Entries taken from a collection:
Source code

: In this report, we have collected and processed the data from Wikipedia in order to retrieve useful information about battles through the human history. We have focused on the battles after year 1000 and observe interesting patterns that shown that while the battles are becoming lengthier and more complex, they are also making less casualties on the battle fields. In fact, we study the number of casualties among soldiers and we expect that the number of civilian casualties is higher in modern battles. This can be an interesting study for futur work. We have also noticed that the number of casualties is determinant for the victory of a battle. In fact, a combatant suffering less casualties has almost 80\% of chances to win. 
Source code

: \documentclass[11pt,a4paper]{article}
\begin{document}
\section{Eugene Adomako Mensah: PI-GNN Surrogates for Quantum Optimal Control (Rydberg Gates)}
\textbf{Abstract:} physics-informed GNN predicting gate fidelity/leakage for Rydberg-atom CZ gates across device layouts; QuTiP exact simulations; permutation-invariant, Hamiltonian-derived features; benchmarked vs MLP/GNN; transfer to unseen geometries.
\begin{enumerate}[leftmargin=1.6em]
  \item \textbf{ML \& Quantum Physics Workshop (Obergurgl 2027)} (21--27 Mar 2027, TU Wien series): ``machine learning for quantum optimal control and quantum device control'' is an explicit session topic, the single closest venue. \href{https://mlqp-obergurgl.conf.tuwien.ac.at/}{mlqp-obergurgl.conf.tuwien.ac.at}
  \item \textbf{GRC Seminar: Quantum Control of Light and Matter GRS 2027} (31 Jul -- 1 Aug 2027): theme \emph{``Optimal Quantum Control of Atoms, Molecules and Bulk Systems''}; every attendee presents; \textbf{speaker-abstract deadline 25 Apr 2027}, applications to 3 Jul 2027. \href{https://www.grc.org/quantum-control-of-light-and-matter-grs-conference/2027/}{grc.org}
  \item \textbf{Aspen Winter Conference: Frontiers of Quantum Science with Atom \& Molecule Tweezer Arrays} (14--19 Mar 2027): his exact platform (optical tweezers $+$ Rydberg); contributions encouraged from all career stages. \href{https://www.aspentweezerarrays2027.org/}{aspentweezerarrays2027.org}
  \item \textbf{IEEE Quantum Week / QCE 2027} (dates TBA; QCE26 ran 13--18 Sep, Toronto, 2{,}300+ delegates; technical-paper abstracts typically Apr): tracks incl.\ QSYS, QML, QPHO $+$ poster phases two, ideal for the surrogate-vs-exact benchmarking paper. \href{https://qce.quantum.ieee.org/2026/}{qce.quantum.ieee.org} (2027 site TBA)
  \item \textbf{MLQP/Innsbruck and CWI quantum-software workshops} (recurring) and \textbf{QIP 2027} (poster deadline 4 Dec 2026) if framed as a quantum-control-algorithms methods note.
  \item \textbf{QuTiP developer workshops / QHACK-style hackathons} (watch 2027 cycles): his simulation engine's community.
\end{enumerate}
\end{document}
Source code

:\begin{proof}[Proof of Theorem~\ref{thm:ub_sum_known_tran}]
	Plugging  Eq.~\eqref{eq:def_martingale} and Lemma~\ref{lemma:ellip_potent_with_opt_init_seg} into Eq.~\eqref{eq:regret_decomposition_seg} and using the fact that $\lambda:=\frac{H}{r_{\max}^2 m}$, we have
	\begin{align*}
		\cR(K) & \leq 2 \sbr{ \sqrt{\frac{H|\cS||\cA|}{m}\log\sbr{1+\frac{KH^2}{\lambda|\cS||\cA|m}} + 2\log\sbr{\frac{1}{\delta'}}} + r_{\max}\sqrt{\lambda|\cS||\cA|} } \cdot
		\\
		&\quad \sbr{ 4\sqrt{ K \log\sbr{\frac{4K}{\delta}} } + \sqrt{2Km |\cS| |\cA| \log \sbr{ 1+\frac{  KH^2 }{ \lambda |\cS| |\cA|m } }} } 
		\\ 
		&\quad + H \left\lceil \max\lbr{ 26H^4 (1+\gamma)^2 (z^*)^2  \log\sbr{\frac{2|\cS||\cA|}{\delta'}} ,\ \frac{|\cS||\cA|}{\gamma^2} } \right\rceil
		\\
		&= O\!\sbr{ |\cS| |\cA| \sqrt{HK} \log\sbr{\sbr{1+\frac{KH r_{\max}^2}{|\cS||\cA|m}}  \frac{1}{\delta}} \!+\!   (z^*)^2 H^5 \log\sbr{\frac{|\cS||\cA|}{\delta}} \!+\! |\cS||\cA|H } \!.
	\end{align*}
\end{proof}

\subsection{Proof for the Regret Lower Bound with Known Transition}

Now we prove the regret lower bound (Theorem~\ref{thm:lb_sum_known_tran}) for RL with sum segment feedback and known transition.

*Problem to solve*: Write out every entry again, exactly as it appears.

*Solution below*:
Source code

: In this report, we have collected and processed the data from Wikipedia in order to retrieve useful information about battles through the human history. We have focused on the battles after year 1000 and observe interesting patterns that shown that while the battles are becoming lengthier and more complex, they are also making less casualties on the battle fields. In fact, we study the number of casualties among soldiers and we expect that the number of civilian casualties is higher in modern battles. This can be an interesting study for futur work. We have also noticed that the number of casualties is determinant for the victory of a battle. In fact, a combatant suffering less casualties has almost 80\% of chances to win. 
Source code

: \documentclass[11pt,a4paper]{article}
\begin{document}
\section{Eugene Adomako Mensah: PI-GNN Surrogates for Quantum Optimal Control (Rydberg Gates)}
\textbf{Abstract:} physics-informed GNN predicting gate fidelity/leakage for Rydberg-atom CZ gates across device layouts; QuTiP exact simulations; permutation-invariant, Hamiltonian-derived features; benchmarked vs MLP/GNN; transfer to unseen geometries.
\begin{enumerate}[leftmargin=1.6em]
  \item \textbf{ML \& Quantum Physics Workshop (Obergurgl 2027)} (21--27 Mar 2027, TU Wien series): ``machine learning for quantum optimal control and quantum device control'' is an explicit session topic, the single closest venue. \href{https://mlqp-obergurgl.conf.tuwien.ac.at/}{mlqp-obergurgl.conf.tuwien.ac.at}
  \item \textbf{GRC Seminar: Quantum Control of Light and Matter GRS 2027} (31 Jul -- 1 Aug 2027): theme \emph{``Optimal Quantum Control of Atoms, Molecules and Bulk Systems''}; every attendee presents; \textbf{speaker-abstract deadline 25 Apr 2027}, applications to 3 Jul 2027. \href{https://www.grc.org/quantum-control-of-light-and-matter-grs-conference/2027/}{grc.org}
  \item \textbf{Aspen Winter Conference: Frontiers of Quantum Science with Atom \& Molecule Tweezer Arrays} (14--19 Mar 2027): his exact platform (optical tweezers $+$ Rydberg); contributions encouraged from all career stages. \href{https://www.aspentweezerarrays2027.org/}{aspentweezerarrays2027.org}
  \item \textbf{IEEE Quantum Week / QCE 2027} (dates TBA; QCE26 ran 13--18 Sep, Toronto, 2{,}300+ delegates; technical-paper abstracts typically Apr): tracks incl.\ QSYS, QML, QPHO $+$ poster phases two, ideal for the surrogate-vs-exact benchmarking paper. \href{https://qce.quantum.ieee.org/2026/}{qce.quantum.ieee.org} (2027 site TBA)
  \item \textbf{MLQP/Innsbruck and CWI quantum-software workshops} (recurring) and \textbf{QIP 2027} (poster deadline 4 Dec 2026) if framed as a quantum-control-algorithms methods note.
  \item \textbf{QuTiP developer workshops / QHACK-style hackathons} (watch 2027 cycles): his simulation engine's community.
\end{enumerate}
\end{document}
Source code

:\begin{proof}[Proof of Theorem~\ref{thm:ub_sum_known_tran}]
	Plugging  Eq.~\eqref{eq:def_martingale} and Lemma~\ref{lemma:ellip_potent_with_opt_init_seg} into Eq.~\eqref{eq:regret_decomposition_seg} and using the fact that $\lambda:=\frac{H}{r_{\max}^2 m}$, we have
	\begin{align*}
		\cR(K) & \leq 2 \sbr{ \sqrt{\frac{H|\cS||\cA|}{m}\log\sbr{1+\frac{KH^2}{\lambda|\cS||\cA|m}} + 2\log\sbr{\frac{1}{\delta'}}} + r_{\max}\sqrt{\lambda|\cS||\cA|} } \cdot
		\\
		&\quad \sbr{ 4\sqrt{ K \log\sbr{\frac{4K}{\delta}} } + \sqrt{2Km |\cS| |\cA| \log \sbr{ 1+\frac{  KH^2 }{ \lambda |\cS| |\cA|m } }} } 
		\\ 
		&\quad + H \left\lceil \max\lbr{ 26H^4 (1+\gamma)^2 (z^*)^2  \log\sbr{\frac{2|\cS||\cA|}{\delta'}} ,\ \frac{|\cS||\cA|}{\gamma^2} } \right\rceil
		\\
		&= O\!\sbr{ |\cS| |\cA| \sqrt{HK} \log\sbr{\sbr{1+\frac{KH r_{\max}^2}{|\cS||\cA|m}}  \frac{1}{\delta}} \!+\!   (z^*)^2 H^5 \log\sbr{\frac{|\cS||\cA|}{\delta}} \!+\! |\cS||\cA|H } \!.
	\end{align*}
\end{proof}

\subsection{Proof for the Regret Lower Bound with Known Transition}

Now we prove the regret lower bound (Theorem~\ref{thm:lb_sum_known_tran}) for RL with sum segment feedback and known transition.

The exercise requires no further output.